Omar El-Domeiri wrote:
I vote to not munge the reply-to, and I would appreciate if those who think we should change the current behavior to read the following link: http://www.unicom.com/pw/reply-to-harmful.html
Hey, it's Chip Rosenthal! Oh, wait. He's not President of Teh InturWeb yet.
That page says exactly what I, Big Mike, Jeff, you, and everyone else has been saying. "I think everybody should do this the way I do it, and I have Damned Good Reasons."
No less, and certainly no more. The referenced RFCs do deal with email in general and mailing lists in particular, and RFC822 actually provides a suggestion of including the group address in the Reply-To: field, but does not make any suggestion as to how or where that should be done.
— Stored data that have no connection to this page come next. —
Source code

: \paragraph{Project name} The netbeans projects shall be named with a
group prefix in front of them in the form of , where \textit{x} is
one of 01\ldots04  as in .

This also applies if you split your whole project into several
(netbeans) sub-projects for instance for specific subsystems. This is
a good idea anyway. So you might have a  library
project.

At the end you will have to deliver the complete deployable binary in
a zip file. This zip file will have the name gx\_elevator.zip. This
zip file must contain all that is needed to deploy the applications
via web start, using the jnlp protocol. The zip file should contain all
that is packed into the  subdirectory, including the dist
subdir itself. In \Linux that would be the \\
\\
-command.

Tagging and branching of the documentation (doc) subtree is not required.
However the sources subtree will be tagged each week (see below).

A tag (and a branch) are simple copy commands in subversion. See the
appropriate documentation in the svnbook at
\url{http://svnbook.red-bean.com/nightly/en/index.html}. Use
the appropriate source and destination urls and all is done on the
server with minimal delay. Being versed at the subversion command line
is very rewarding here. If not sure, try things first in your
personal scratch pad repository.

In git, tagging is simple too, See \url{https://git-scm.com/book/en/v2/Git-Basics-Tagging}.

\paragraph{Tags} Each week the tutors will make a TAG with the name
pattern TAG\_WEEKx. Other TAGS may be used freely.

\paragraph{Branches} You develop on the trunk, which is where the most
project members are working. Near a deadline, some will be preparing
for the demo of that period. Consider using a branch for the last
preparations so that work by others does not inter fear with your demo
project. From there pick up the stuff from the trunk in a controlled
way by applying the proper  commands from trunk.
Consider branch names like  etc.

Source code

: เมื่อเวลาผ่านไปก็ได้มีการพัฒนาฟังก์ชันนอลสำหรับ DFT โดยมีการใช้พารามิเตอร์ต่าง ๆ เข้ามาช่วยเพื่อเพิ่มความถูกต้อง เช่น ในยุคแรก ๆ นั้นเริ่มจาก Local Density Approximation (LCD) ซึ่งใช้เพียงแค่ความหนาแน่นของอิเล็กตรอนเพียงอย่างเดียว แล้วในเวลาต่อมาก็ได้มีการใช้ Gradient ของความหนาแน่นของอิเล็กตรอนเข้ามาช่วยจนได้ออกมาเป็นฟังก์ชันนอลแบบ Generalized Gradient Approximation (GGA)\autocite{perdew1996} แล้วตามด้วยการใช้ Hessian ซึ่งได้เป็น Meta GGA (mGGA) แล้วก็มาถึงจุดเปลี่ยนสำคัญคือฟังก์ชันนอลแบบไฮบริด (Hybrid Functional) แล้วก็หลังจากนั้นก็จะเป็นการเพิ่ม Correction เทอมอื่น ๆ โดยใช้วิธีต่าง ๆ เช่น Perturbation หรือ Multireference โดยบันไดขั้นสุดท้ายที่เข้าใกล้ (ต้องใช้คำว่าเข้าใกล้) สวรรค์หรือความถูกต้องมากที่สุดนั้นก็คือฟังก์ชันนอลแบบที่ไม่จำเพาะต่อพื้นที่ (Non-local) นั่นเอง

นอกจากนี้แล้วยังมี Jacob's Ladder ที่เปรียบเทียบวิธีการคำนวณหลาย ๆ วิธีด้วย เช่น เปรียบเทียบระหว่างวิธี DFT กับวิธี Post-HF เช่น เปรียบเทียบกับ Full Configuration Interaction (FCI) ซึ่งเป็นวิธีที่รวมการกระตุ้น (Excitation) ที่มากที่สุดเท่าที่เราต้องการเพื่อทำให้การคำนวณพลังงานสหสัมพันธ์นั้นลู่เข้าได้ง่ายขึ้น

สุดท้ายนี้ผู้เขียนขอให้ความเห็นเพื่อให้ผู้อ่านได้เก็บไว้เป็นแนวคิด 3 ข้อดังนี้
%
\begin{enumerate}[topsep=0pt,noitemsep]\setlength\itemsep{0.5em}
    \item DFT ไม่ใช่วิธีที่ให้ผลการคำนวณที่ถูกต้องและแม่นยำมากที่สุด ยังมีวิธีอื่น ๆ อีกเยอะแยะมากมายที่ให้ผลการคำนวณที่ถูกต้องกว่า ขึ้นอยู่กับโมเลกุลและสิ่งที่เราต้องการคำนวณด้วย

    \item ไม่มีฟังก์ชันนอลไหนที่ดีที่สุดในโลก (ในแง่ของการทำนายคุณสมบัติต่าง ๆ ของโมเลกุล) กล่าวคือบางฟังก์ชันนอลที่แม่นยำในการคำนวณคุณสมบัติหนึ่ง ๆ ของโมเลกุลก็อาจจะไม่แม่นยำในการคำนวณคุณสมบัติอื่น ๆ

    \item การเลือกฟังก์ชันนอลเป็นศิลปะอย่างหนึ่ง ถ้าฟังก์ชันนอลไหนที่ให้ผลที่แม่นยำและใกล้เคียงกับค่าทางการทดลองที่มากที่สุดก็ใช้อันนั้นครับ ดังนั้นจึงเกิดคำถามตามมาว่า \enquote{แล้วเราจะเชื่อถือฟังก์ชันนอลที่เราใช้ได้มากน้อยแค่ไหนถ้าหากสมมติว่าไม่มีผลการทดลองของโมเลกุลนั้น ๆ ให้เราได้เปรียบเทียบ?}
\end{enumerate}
RFC822: <quote> 4.4.3. REPLY-TO / RESENT-REPLY-TO
This field provides a general mechanism for indicating any
mailbox(es) to which responses are to be sent. Three typical
uses for this feature can be distinguished. In the first
case, the author(s) may not have regular machine-based mail-
boxes and therefore wish(es) to indicate an alternate machine
address. In the second case, an author may wish additional
persons to be made aware of, or responsible for, replies. A
somewhat different use may be of some help to "text message
teleconferencing" groups equipped with automatic distribution
services: include the address of that service in the "Reply-
To" field of all messages submitted to the teleconference;
then participants can "reply" to conference submissions to
guarantee the correct distribution of any submission of their
own. Note: The "Return-Path" field is added by the mail transport
service, at the time of final deliver. It is intended
to identify a path back to the orginator of the mes-
sage. The "Reply-To" field is added by the message
originator and is intended to direct replies.
</quote>
RFC1123 does not address this question at all.
<quote>
(E) The translation algorithm used to convert mail from the
Internet protocols to another environment's protocol
SHOULD try to ensure that error messages from the foreign
mail environment are delivered to the return path from the
SMTP envelope, not to the sender listed in the "From:"
field of the RFC-822 message. DISCUSSION:
Internet mail lists usually place the address of the
mail list maintainer in the envelope but leave the
original message header intact (with the "From:"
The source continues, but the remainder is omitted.